-- Opening Marker --

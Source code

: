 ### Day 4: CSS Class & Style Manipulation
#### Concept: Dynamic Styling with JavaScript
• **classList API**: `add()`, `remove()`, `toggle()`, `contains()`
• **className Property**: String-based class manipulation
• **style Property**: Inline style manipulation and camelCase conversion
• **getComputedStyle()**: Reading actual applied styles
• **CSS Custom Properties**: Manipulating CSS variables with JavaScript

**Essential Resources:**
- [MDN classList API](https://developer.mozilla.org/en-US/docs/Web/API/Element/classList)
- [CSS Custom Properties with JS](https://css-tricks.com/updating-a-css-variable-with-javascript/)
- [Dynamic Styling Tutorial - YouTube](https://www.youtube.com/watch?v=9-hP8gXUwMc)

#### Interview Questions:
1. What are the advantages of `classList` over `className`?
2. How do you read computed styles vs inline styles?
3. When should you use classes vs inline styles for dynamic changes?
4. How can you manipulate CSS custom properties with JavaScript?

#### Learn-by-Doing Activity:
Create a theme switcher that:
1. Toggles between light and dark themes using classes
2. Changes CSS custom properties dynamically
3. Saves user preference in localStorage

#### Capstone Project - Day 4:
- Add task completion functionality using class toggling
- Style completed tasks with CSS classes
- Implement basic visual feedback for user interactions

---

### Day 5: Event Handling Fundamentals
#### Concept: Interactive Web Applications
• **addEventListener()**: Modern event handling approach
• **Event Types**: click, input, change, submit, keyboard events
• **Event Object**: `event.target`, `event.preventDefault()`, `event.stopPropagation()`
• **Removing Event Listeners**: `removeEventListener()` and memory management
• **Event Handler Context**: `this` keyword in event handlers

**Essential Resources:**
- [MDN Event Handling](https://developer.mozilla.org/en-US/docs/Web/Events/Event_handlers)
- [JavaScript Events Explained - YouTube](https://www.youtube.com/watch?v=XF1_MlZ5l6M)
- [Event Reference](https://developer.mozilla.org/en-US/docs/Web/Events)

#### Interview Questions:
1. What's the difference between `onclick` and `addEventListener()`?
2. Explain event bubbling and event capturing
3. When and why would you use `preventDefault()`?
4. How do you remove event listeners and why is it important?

-- Closing Marker --

Description of the task
Output exactly the span of lines beginning at the first line of the records and ending at the line that holds "- [MDN classList", inclusive, with no other text.

Exercise response
Source code

: ### Day 4: CSS Class & Style Manipulation
#### Concept: Dynamic Styling with JavaScript
• **classList API**: `add()`, `remove()`, `toggle()`, `contains()`
• **className Property**: String-based class manipulation
• **style Property**: Inline style manipulation and camelCase conversion
• **getComputedStyle()**: Reading actual applied styles
• **CSS Custom Properties**: Manipulating CSS variables with JavaScript

**Essential Resources:**
- [MDN classList API](https://developer.mozilla.org/en-US/docs/Web/API/Element/classList)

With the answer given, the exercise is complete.